# Tarantula Sellers?



## Tom (May 17, 2018)

Anyone have a good source for tarantulas? Someone you've dealt with before and are happy with?

I'm having trouble finding a good source and I hate having to cold call people I don't know.


----------



## KarenSoCal (May 17, 2018)

Tom said:


> Anyone have a good source for tarantulas? Someone you've dealt with before and are happy with?
> 
> I'm having trouble finding a good source and I hate having to cold call people I don't know.


Oh my gosh! I have to know...why do you want tarantulas?


----------



## Grandpa Turtle 144 (May 17, 2018)

Tom 
Come to AZ ! I have a state full of tarantulas . In the spring the males are out looking for females . [emoji217]


----------



## Tom (May 18, 2018)

KarenSoCal said:


> Oh my gosh! I have to know...why do you want tarantulas?


Who doesn't love giant spiders?


----------



## Tom (May 18, 2018)

Grandpa Turtle 144 said:


> Tom
> Come to AZ ! I have a state full of tarantulas . In the spring the males are out looking for females . [emoji217]

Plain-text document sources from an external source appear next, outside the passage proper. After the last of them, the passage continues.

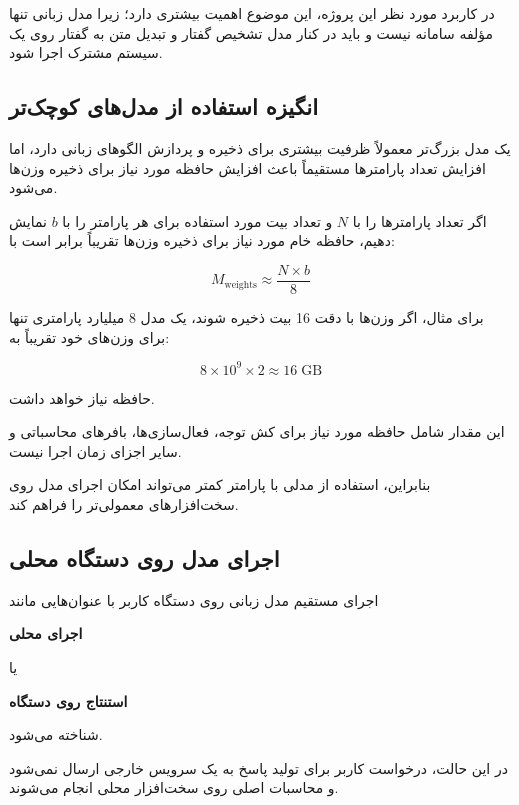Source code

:در کاربرد مورد نظر این پروژه، این موضوع اهمیت بیشتری دارد؛
زیرا مدل زبانی تنها مؤلفه سامانه نیست و باید در کنار مدل
تشخیص گفتار و تبدیل متن به گفتار روی یک سیستم مشترک اجرا شود.


\subsection{انگیزه استفاده از مدل‌های کوچک‌تر}

یک مدل بزرگ‌تر معمولاً ظرفیت بیشتری برای ذخیره و پردازش
الگوهای زبانی دارد، اما افزایش تعداد پارامترها مستقیماً باعث
افزایش حافظه مورد نیاز برای ذخیره وزن‌ها می‌شود.

اگر تعداد پارامترها را با $N$ و تعداد بیت مورد استفاده برای
هر پارامتر را با $b$ نمایش دهیم، حافظه خام مورد نیاز برای
ذخیره وزن‌ها تقریباً برابر است با:

\begin{equation}
M_{\mathrm{weights}}
\approx
\frac{N \times b}{8}
\end{equation}

برای مثال، اگر وزن‌ها با دقت 16 بیت ذخیره شوند، یک مدل
8 میلیارد پارامتری تنها برای وزن‌های خود تقریباً به:

\begin{equation}
8 \times 10^9
\times
2
\approx
16 \; \mathrm{GB}
\end{equation}

حافظه نیاز خواهد داشت.

این مقدار شامل حافظه مورد نیاز برای کش توجه، فعال‌سازی‌ها،
بافرهای محاسباتی و سایر اجزای زمان اجرا نیست.

بنابراین، استفاده از مدلی با پارامتر کمتر می‌تواند امکان اجرای
مدل روی سخت‌افزارهای معمولی‌تر را فراهم کند.


\subsection{اجرای مدل روی دستگاه محلی}

اجرای مستقیم مدل زبانی روی دستگاه کاربر با عنوان‌هایی مانند

\textbf{اجرای محلی}

یا

\textbf{استنتاج روی دستگاه}

شناخته می‌شود.

در این حالت، درخواست کاربر برای تولید پاسخ به یک سرویس خارجی
ارسال نمی‌شود و محاسبات اصلی روی سخت‌افزار محلی انجام می‌شوند.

Same story here, but I'm looking for different species, legal species, and CB.


----------



## Grandpa Turtle 144 (May 18, 2018)

Tom 
You cannt blame me for trying to get you to come to AZ ! Have a great day !


----------



## Yvonne G (May 18, 2018)

Tom said:


> Anyone have a good source for tarantulas? Someone you've dealt with before and are happy with?
> 
> I'm having trouble finding a good source and I hate having to cold call people I don't know.


I'm a moderator on all of Josh's forums, and I occasionally read the posts. I've been following the tarantula forum, and there are some pretty knowledgeable folks over there. Join up and do a little reading. tarantulaforum.com


----------



## NorCal tortoise guy (May 18, 2018)

In the past I have had good luck with ken the bug guy 
http://www.kenthebugguy.com/


----------



## Tom (May 18, 2018)

Yvonne G said:


> I'm a moderator on all of Josh's forums, and I occasionally read the posts. I've been following the tarantula forum, and there are some pretty knowledgeable folks over there. Join up and do a little reading. tarantulaforum.com


What a fantastic idea. Don't know why I didn't remember that Josh had all of those other forums. Thank you Yvonne.


----------



## Tom (May 18, 2018)

NorCal tortoise guy said:


> In the past I have had good luck with ken the bug guy
> http://www.kenthebugguy.com/


Thank you.


----------